1. APPEAL ERROR — FAILURE TO ABSTRACT RECORD UNDER RULE 9(d) — Judgment affirmed under Supreme Court Rule 9(d) because of appellant's failure to abstract the record. 2. APPEAL ERROR — ABSTRACTING RECORD IN REPLY BRIEF. — The initial failure of appellant to comply with Rule 9(d) was not cured by abstracting the record in her reply brief.
Appeal from Jefferson Chancery Court, Joseph Morrison, Chancellor, affirmed.
Joe Holmes, for appellant.
John Harris Jones, for appellee.
On June 4, 1957 appellant, Irene Reeves, executed a regular warranty deed conveying to appellees, Johnnie Miles and Susie Miles (husband and wife), a parcel of land (2.6 acres) described by metes and bounds. The deed recited a consideration of $270 paid by appellees and received by appellant.
After appellees had erected a house on the above described parcel of land, appellant filed a complaint in chancery court against appellees asking to have the said deed cancelled on the ground of fraud, in that appellees promised and failed to "look after and support" her during the remainder of her natural life. During the hearing on the above complaint the court permitted appellant to treat the same as amended to ask for a reformation of the deed. Under this amendment appellant attempted to show she intended to convey to appellees only one acre of land whereas she actually conveyed 2. 6 acres. At the close of appellant's testimony the trial court sustained appellees' written demurrer to the evidence. Appellant now prosecutes this appeal, asking for a reversal on three separate designated points.
We find it unnecessary to examine any of the points relied on since we have concluded the decree of the trial court must be affirmed because of appellant's failure to comply with Rule 9(d) of this Court. This rule, in substance, requires appellant to abstract such material parts" . . . of the pleadings, proceeding, facts, documents, and other matters in the record as are necessary to an understanding of all questions presented to this Court for decisions."

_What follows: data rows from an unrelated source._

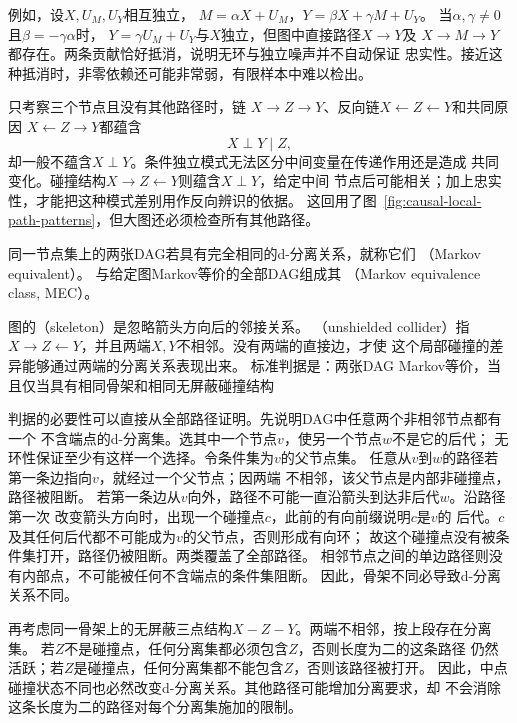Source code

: 例如，设\(X,U_M,U_Y\)相互独立，
\(M=\alpha X+U_M\)，\(Y=\beta X+\gamma M+U_Y\)。
当\(\alpha,\gamma\ne0\)且\(\beta=-\gamma\alpha\)时，
\(Y=\gamma U_M+U_Y\)与\(X\)独立，但图中直接路径\(X\to Y\)及
\(X\to M\to Y\)都存在。两条贡献恰好抵消，说明无环与独立噪声并不自动保证
忠实性。接近这种抵消时，非零依赖还可能非常弱，有限样本中难以检出。

只考察三个节点且没有其他路径时，链
\(X\to Z\to Y\)、反向链\(X\leftarrow Z\leftarrow Y\)和共同原因
\(X\leftarrow Z\to Y\)都蕴含
\[
  X\perp Y\mid Z,
\]
却一般不蕴含\(X\perp Y\)。条件独立模式无法区分中间变量在传递作用还是造成
共同变化。碰撞结构\(X\to Z\leftarrow Y\)则蕴含\(X\perp Y\)，给定中间
节点后可能相关；加上忠实性，才能把这种模式差别用作反向辨识的依据。
这回用了图~\ref{fig:causal-local-path-patterns}，但大图还必须检查所有其他路径。

\begin{definition}[Markov等价与等价类]
  \label{def:causal-markov-equivalence}
  同一节点集上的两张DAG若具有完全相同的d-分离关系，就称它们
  （Markov equivalent）。
  与给定图Markov等价的全部DAG组成其
  （Markov equivalence class, MEC）。
\end{definition}

图的（skeleton）是忽略箭头方向后的邻接关系。
（unshielded collider）指
\(X\to Z\leftarrow Y\)，并且两端\(X,Y\)不相邻。没有两端的直接边，才使
这个局部碰撞的差异能够通过两端的分离关系表现出来。
标准判据是：两张DAG Markov等价，当且仅当具有相同骨架和相同无屏蔽碰撞结构

判据的必要性可以直接从全部路径证明。先说明DAG中任意两个非相邻节点都有一个
不含端点的d-分离集。选其中一个节点\(v\)，使另一个节点\(w\)不是它的后代；
无环性保证至少有这样一个选择。令条件集为\(v\)的父节点集。
任意从\(v\)到\(w\)的路径若第一条边指向\(v\)，就经过一个父节点；因两端
不相邻，该父节点是内部非碰撞点，路径被阻断。
若第一条边从\(v\)向外，路径不可能一直沿箭头到达非后代\(w\)。沿路径第一次
改变箭头方向时，出现一个碰撞点\(c\)，此前的有向前缀说明\(c\)是\(v\)的
后代。\(c\)及其任何后代都不可能成为\(v\)的父节点，否则形成有向环；
故这个碰撞点没有被条件集打开，路径仍被阻断。两类覆盖了全部路径。
相邻节点之间的单边路径则没有内部点，不可能被任何不含端点的条件集阻断。
因此，骨架不同必导致d-分离关系不同。

再考虑同一骨架上的无屏蔽三点结构\(X-Z-Y\)。两端不相邻，按上段存在分离集。
若\(Z\)不是碰撞点，任何分离集都必须包含\(Z\)，否则长度为二的这条路径
仍然活跃；若\(Z\)是碰撞点，任何分离集都不能包含\(Z\)，否则该路径被打开。
因此，中点碰撞状态不同也必然改变d-分离关系。其他路径可能增加分离要求，却
不会消除这条长度为二的路径对每个分离集施加的限制。

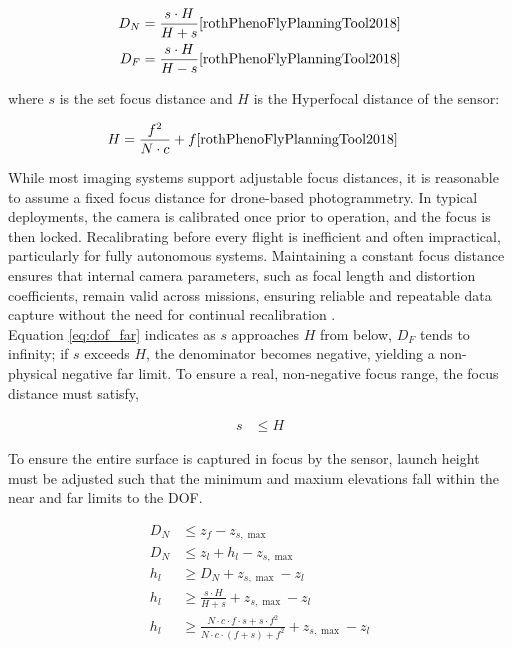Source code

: \documentclass[11pt]{article}
\begin{document}
\begin{align}
    D_N &= \frac{s\cdot H}{H + s} \cite{rothPhenoFlyPlanningTool2018}\\
    D_F &= \frac{s\cdot H}{H - s} \cite{rothPhenoFlyPlanningTool2018} \label{eq:dof_far}\\ 
\end{align}

\noindent 
where $s$ is the set focus distance and $H$ is the Hyperfocal distance of the sensor:

\begin{align}
    H &= \frac{f^2}{N \cdot c} + f \label{eq:hyperfocal} \cite{rothPhenoFlyPlanningTool2018}
\end{align}

\noindent
While most imaging systems support adjustable focus distances, it is reasonable to assume a fixed focus distance for drone-based photogrammetry. In typical deployments, the camera is calibrated once prior to operation, and the focus is then locked. Recalibrating before every flight is inefficient and often impractical, particularly for fully autonomous systems. Maintaining a constant focus distance ensures that internal camera parameters, such as focal length and distortion coefficients, remain valid across missions, ensuring reliable and repeatable data capture without the need for continual recalibration \cite{luhmannSensorModellingCamera2016}.\\

\noindent
Equation \ref{eq:dof_far} indicates as $s$ approaches $H$ from below, $D_F$ tends to infinity; if $s$ exceeds $H$, the denominator becomes negative, yielding a non-physical negative far limit. To ensure a real, non-negative focus range, the focus distance must satisfy, 

\begin{align}
  s &\leq H
\end{align}

\noindent
To ensure the entire surface is captured in focus by the sensor, launch height must be adjusted such that the minimum and maxium elevations fall within the near and far limits to the DOF.

\begin{align}
    D_N &\leq z_f - z_{s,\max}\\
    D_N &\leq z_l + h_l - z_{s,\max}\\
    h_l &\geq D_N + z_{s,\max} - z_l\\
    h_l &\geq \frac{s\cdot H}{H + s} + z_{s,\max} - z_l\\
    h_l &\geq \frac{N \cdot c \cdot f \cdot s + s \cdot f^2}{N \cdot c \cdot (f+s) + f^2} + z_{s,\max} - z_l \label{eq:hD_N}
\end{align}
\end{document}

Although the record contains more than fifty pages of pleadings, exhibits, and testimony, appellant has presented us with no abstract of the same. The casual references in the argument to this testimony are not sufficient for us to formulate an informed opinion on the merits of the case. In such a situation this Court has heretofore uniformly affirmed the trial court's decree or judgment. See: Ellington v. Remmel, 226 Ark. 569, 293 S.W.2d 452; Porter v. Time Stores, Inc., 227 Ark. 286, 298 S.W.2d 51; Farmers Mutual Ins. Company v. Watt, Et Ux, 229 Ark. 622, 317 S.W.2d 285; and, Anderson v. Stallings, 234 Ark. 680, 354 S.W.2d 21.
The fact that the appellant, in her reply brief, has abstracted the record does not, in our opinion, justify us in waiving the total failure to comply with Rule 9(d) in the first instance. To do so would be manifestly unfair to the appellees. They were not required to supply the deficiency and were at liberty, if they thought the abstract to be insufficient, to proceed upon the assumption that the decree would be affirmed. To allow the appellant to supply the abstract in the reply brief would have the effect of trapping the appellees. We stress the fact that here the appellant's omission was total; we do not intimate that an appellant would be penalized for a mere deficiency such as may result from inadvertence or from a failure to anticipate the appellee's arguments.
HARRIS, C.J., and McFADDIN, J., concur.
ED. F. McFADDIN, Associate Justice (concurring). I concur in affirming the decree of the Chancery Court on the merits of the case.
The original abstract filed by appellant was fatally defective when measured by Rule 9 of this Court; but prior to submission appellant filed, in a reply brief, a sufficient abstract of the record. Such filing prior to submission was said to be proper in St. L. RR. v. Newman, 105 Ark. 63, 150 S.W. 560; and also in Thompson v. Dierks Lumber Co., 208 Ark. 407, 186 S.W.2d 425.
So I considered the cause on the merits, and reached the conclusion that the Chancery decree was correct. The Chief Justice joins in this Concurrence.